When Matthew said “Ask and it shall be given” was he talking about NLP?

Human communication has always been a complex synthesis of verbal and non-verbal clues. Among other factors conveyed, the meaning of the said words also depends upon the experiences of the listener and, the tone and the body language of the speaker. But something that has played such a pivotal role in the evolution of the most evolved species in time ought to be intricate which makes it difficult to replicate too. In short, an AI designed to communicate must be able to work at the level of human intelligence. Previously thought impossible, this elevation now seems quite probable with the help of machine learning and natural language processing (NLP).

A commonplace in the online world, scripted chatbots are no strangers to us. Designed for specific purposes and audience, these chatbots use predefined scripts to perform actions and answer a certain set of questions. But these were just an extension of written FAQs. Enter Intelligent chatbots and things change— Forever. Intelligent chatbots learn with every interaction with their clients or in other words, they work on NLP.

Decoding the Anatomy of NLP:

NLP, a fusion of mathematical linguistics and AI, is helping computers understand, evaluate and utilize human language. How? By breaking the language components into atomic parts and teaching the machine to deal with those parts separately. Three important steps channel the NLP process:

Step 1: Understanding natural expressions: Even when devoid of non-verbal components, human language is framed by countless flexible parameters including but not limited to misspellings, abbreviations, jargons, accent, emotions and contextual meanings. NLP solves this problem by breaking the language into a logical structure which is fed to computer algorithms for machine learning.

Step 2: Text Generation: The machine creates a readable text with the help of Natural Language Understanding (NLU) and Natural Language Generation (NLG).

Step 3: Interaction: The computer responds in a similar understandable manner.

In the simplest mathematical definition:

Tool Framework:

The conversion process of splitting text into manageable blocks is complex and consists of many stages. But, basic processing includes:Parsing: Finding sentences and deriving meaning from them.
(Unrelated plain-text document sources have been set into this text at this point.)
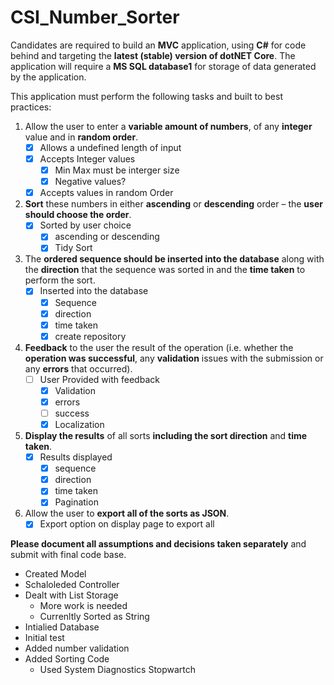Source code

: # CSI_Number_Sorter

Candidates are required to build an **MVC** application, using **C#** for code behind and targeting the **latest (stable) version of dotNET Core**. The application will require a **MS SQL database1** for storage of data generated by the application. 

This application must perform the following tasks and built to best practices: 
1. Allow the user to enter a **variable amount of numbers**, of any **integer** value and in **random order**. 
	- [x] Allows a undefined length of input
	- [x] Accepts Integer values
		- [x] Min Max must be interger size
		- [x] Negative values?
	- [x] Accepts values in random Order	
3. **Sort** these numbers in either **ascending** or **descending** order – the **user should choose the order**.
	- [x] Sorted by user choice
		- [x] ascending or descending 
		- [x] Tidy Sort
4. The **ordered sequence should be inserted into the database** along with the **direction** that the sequence was sorted in and the **time taken** to perform the sort. 
	- [x] Inserted into the database
		- [x] Sequence
		- [x] direction
		- [x] time taken
		- [x] create repository
5. **Feedback** to the user the result of the operation (i.e. whether the **operation was successful**, any **validation** issues with the submission or any **errors** that occurred). 
	- [ ] User Provided with feedback
		- [x] Validation 
		- [x] errors
		- [ ] success
		- [x] Localization
6. **Display the results** of all sorts **including the sort direction** and **time taken**. 
	- [x] Results displayed
		- [x] sequence
		- [x] direction
		- [x] time taken
		- [x] Pagination
7. Allow the user to **export all of the sorts as JSON**. 
	- [x] Export option on display page to export all 

**Please document all assumptions and decisions taken separately** and submit with final code base.

- Created Model
- Schaloleded Controller
- Dealt with List Storage
	- More work is needed
	- Currenltly Sorted as String
- Intialied Database
- Initial test
- Added number validation
- Added Sorting Code
	- Used System Diagnostics Stopwartch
Tokenization: Dividing text in tokens i.e. relevant units (words, phrases or sentences).

Lemmatization/stemming: Stemming to get rid of inflictions and Lemmatization to derive basic form from the morphological structure of the word. For example: in the word study, y is the inflection, stud is the stem and lemma will be study.

Language detection: Finding human language in sentence.

Part-of-speech-tagging: The computer uses rules to identify grammar and part of speech in the sentence and tags them accordingly.

Popular use cases and a snapshot of their design:

With their unprecedented success, Siri, Alexa and Google Assistant have established NLP as an indispensable technology.

Amazon’s Alexa is using NLP technology to understand what its users are saying and then to respond to them accordingly. If Alexa makes a mistake in understanding the user request, then the data is used to improve its machine learning and make the setup smarter. Continuous learning is the key here.

Duolingo, a language learning app, uses games to teach language to its users. The user simply needs to invest 5 to 10 minutes of her daily schedule to learn a new language. The app stands apart from other similar apps in the way it has addressed two crucial bottlenecks:

  • Inviting users for conversational skills
  • Eliminating the fear of embarrassment by creating a native chatbot within its app. This app gives users a choice to practice conversations at their convenience and use their favorite characters until they gain confidence to interact with other users.

With its self-improvement skills, NLP is the closest our technology has come to human language evolution. At the rate that the machines learn with this technology, it will be no surprise that in times to come its communication supersedes that of humans.